Form 8-K
 
 
UNITED STATES
SECURITIES AND EXCHANGE COMMISSION
Washington, D.C. 20549
FORM 8-K
CURRENT REPORT
Pursuant to Section 13 OR 15(d) of The Securities Exchange Act of 1934
Date of Report (Date of earliest event reported): June 1, 2011
For the fiscal year ended December 31, 2010
Teleflex Incorporated
(Exact name of registrant as specified in its charter)
         
Delaware   1-5353   23-1147939
         
(State or other jurisdiction
of incorporation)
  (Commission File Number)   (IRS Employer Identification No.)
     
155 South Limerick Road, Limerick,
Pennsylvania
   
19468
     
(Address of principal executive offices)   (Zip Code)
Registrant’s telephone number, including area code: 610-948-5100
Not Applicable
(Former name or former address, if changed since last report.)
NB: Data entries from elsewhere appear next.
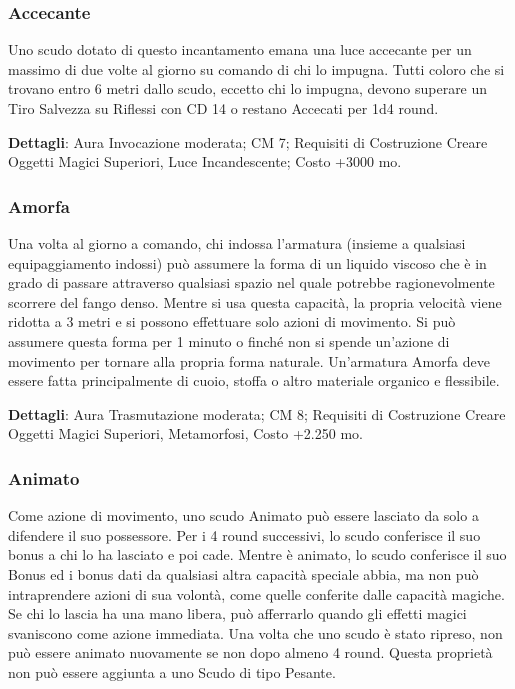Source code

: \begin{multicols}{2}
\subsubsection{Accecante}

Uno scudo dotato di questo incantamento emana una luce accecante per un massimo di due volte al giorno su comando di chi lo impugna. Tutti coloro che si trovano entro 6 metri dallo scudo, eccetto chi lo impugna, devono superare un Tiro Salvezza su Riflessi con CD 14 o restano Accecati per 1d4 round.

\textbf{Dettagli}: Aura Invocazione moderata; CM 7; Requisiti di Costruzione Creare Oggetti Magici Superiori, Luce Incandescente; Costo +3000 mo.

\subsubsection{Amorfa}

Una volta al giorno a comando, chi indossa l'armatura (insieme a qualsiasi equipaggiamento indossi) può assumere la forma di un liquido viscoso che è in grado di passare attraverso qualsiasi spazio nel quale potrebbe ragionevolmente scorrere del fango denso. Mentre si usa questa capacità, la propria velocità viene ridotta a 3 metri e si possono effettuare solo azioni di movimento. Si può assumere questa forma per 1 minuto o finché non si spende un'azione di movimento per tornare alla propria forma naturale. Un'armatura Amorfa deve essere fatta principalmente di cuoio, stoffa o altro materiale organico e flessibile.

\textbf{Dettagli}: Aura Trasmutazione moderata; CM 8; Requisiti di Costruzione Creare Oggetti Magici Superiori, Metamorfosi, Costo +2.250 mo.

\subsubsection{Animato}

Come azione di movimento, uno scudo Animato può essere lasciato da solo a difendere il suo possessore. Per i 4 round successivi, lo scudo conferisce il suo bonus a chi lo ha lasciato e poi cade. Mentre è animato, lo scudo conferisce il suo Bonus ed i bonus dati da qualsiasi altra capacità speciale abbia, ma non può intraprendere azioni di sua volontà, come quelle conferite dalle capacità magiche.
Se chi lo lascia ha una mano libera, può afferrarlo quando gli effetti magici svaniscono come azione immediata. Una volta che uno scudo è stato ripreso, non può essere animato nuovamente se non dopo almeno 4 round. Questa proprietà non può essere aggiunta a uno Scudo di tipo Pesante.


\end{multicols}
Check the appropriate box below if the Form 8-K filing is intended to simultaneously satisfy the filing obligation of the registrant under any of the following provisions:
o   Written communications pursuant to Rule 425 under the Securities Act (17 CFR 230.425)
 
o   Soliciting material pursuant to Rule 14a-12 under the Exchange Act (17 CFR 240.14a-12)
 
o   Pre-commencement communications pursuant to Rule 14d-2(b) under the Exchange Act (17 CFR 240.14d-2(b))
 
o   Pre-commencement communications pursuant to Rule 13e-4(c) under the Exchange Act (17 CFR 240.13e-4(c))
 
 


 

Item 8.01.   Other Events.
This Current Report on Form 8-K (“Form 8-K”) is being filed substantially concurrently with the filing by Teleflex Incorporated (the “Company”) and certain of its domestic subsidiaries of Post-Effective Amendment No. 1 to the Company’s Registration Statement on Form S-3 in order to register the full and unconditional guarantees, on a joint and several basis, of certain of the Company’s 100% wholly-owned domestic subsidiaries of certain debt securities of the Company. This Form 8-K provides financial information of the Company’s subsidiary guarantors required by Rule 3-10 of Regulation S-X under the Securities Act of 1933, as amended (“Rule 3-10”) under Note 17, “Guarantor financial statements”; such financial statements are set forth at Exhibit 99.1 hereto.
This Form 8-K further updates and supersedes Items 1, 2, 6, 7 and 8 from the Company’s Annual Report on Form 10-K for the year ended December 31, 2010 (the “Form 10-K”) to report the Company’s former marine business, which the Company sold on March 22, 2011, and the Company’s cargo container business, for which the Company approved a plan of sale, as discontinued operations pursuant to the requirements of Financial Accounting Standards Board Accounting Standards Codification topic 205, “Presentation of Financial Statements” (“ASC topic 205”) for the three years ended December 31, 2010, December 31, 2009 and December 31, 2008 and as of December 31, 2010 and December 31, 2009. This presentation has no effect on the Company’s previously reported net earnings (see exhibit 99.1). Retroactive reclassification of assets as held for sale at the balance sheet date is not required under accounting guidance. Accordingly no adjustments for assets of the Company’s cargo container business held for sale have been made to the balance sheets as of December 31, 2010 and December 31, 2009 as originally reported in the Form 10-K.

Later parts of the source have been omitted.